● ACTIVITY:
Go through the listing below and report how many lines contain the word "itemize"; write no other words.

● EXTRACTED DATA:
# # # #
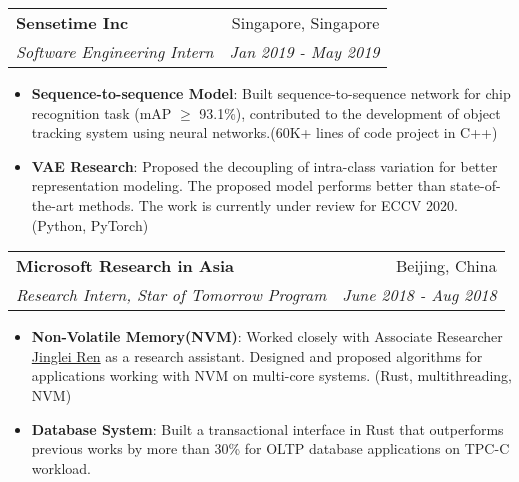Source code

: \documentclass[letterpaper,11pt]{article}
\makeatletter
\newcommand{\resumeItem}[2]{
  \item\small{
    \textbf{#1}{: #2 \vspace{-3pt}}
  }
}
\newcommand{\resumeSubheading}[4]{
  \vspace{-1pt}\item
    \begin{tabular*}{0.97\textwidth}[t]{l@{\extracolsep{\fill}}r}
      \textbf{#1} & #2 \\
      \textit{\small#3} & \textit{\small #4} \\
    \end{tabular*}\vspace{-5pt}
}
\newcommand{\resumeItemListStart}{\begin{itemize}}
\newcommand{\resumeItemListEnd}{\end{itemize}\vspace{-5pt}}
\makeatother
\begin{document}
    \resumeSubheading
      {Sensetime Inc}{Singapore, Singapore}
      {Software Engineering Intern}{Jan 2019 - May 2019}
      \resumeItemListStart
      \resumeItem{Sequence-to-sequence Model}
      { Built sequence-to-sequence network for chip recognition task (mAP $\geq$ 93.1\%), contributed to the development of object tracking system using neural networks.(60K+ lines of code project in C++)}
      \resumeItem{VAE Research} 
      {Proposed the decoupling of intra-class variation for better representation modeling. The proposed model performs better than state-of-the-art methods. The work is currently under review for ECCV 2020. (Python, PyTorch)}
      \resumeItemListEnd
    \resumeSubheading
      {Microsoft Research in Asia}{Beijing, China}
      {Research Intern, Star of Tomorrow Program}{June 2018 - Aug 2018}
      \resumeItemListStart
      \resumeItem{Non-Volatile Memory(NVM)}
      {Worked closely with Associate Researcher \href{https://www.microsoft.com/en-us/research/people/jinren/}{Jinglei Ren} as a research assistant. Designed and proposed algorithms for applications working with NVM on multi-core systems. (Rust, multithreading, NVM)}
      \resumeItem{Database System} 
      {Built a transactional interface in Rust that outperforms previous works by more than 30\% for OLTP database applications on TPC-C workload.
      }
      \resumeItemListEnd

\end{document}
# # # #
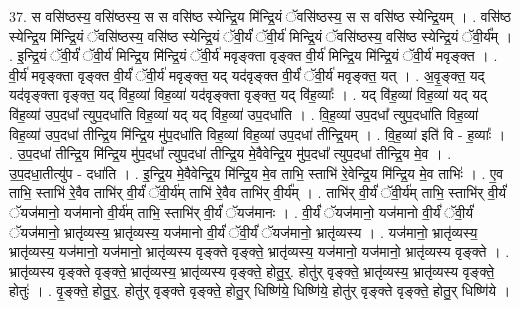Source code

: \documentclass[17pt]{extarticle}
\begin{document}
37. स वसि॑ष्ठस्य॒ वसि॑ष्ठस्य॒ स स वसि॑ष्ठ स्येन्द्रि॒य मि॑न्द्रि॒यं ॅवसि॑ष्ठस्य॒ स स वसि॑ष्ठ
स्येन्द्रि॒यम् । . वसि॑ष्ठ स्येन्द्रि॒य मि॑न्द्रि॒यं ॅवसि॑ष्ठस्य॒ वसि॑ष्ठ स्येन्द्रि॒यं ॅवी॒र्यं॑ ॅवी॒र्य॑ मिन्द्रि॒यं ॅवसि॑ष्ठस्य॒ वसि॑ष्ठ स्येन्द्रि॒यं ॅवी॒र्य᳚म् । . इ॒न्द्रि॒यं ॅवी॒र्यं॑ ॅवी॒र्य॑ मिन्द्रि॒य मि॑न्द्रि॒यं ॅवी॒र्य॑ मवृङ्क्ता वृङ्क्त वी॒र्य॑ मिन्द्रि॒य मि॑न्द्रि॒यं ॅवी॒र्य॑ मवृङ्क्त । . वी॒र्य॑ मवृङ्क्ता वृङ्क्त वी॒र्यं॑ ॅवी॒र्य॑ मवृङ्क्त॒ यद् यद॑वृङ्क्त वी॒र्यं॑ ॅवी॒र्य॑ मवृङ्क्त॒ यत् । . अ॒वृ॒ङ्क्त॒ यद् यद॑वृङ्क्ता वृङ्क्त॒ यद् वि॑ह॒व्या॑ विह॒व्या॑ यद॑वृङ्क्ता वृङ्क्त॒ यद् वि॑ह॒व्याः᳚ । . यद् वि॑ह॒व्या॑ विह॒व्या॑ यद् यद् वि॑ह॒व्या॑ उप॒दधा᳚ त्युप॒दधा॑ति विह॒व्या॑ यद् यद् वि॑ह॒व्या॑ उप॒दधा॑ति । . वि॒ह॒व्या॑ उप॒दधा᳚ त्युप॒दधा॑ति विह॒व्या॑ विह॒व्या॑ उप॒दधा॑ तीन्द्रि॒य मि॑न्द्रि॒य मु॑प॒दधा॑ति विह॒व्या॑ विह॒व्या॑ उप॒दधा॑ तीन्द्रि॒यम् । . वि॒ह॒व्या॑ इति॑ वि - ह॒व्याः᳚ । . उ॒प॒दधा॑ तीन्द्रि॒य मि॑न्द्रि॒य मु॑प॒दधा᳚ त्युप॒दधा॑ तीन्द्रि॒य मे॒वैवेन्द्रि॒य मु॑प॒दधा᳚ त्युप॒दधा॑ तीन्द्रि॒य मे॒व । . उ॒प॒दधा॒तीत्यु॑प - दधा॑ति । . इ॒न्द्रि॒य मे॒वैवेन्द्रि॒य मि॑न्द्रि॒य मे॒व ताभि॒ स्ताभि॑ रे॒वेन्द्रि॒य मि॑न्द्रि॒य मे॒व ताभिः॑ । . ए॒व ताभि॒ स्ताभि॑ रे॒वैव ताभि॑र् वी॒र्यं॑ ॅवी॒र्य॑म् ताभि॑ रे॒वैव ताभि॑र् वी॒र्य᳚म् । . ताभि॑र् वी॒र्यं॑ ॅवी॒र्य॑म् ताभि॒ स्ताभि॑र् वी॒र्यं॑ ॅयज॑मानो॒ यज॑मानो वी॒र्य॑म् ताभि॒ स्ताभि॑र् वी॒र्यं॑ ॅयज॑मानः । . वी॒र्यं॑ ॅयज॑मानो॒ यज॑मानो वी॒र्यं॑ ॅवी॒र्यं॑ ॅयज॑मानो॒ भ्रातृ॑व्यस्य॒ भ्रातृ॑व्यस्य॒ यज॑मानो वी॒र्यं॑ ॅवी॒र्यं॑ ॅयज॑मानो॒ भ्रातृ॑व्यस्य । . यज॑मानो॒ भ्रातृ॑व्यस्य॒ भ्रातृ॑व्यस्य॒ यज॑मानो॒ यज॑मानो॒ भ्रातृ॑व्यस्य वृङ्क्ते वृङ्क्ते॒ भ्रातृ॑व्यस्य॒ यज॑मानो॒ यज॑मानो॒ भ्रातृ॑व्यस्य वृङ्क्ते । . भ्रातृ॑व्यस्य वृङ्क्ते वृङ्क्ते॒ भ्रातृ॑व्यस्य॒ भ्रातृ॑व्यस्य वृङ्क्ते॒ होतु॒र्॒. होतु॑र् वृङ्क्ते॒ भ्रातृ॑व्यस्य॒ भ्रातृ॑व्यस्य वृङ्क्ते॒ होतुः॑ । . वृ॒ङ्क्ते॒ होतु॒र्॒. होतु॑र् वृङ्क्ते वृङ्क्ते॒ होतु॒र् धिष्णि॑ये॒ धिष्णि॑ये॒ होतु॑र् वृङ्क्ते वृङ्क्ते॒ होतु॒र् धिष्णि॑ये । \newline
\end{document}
# # # #
● YOUR SOLUTION:
2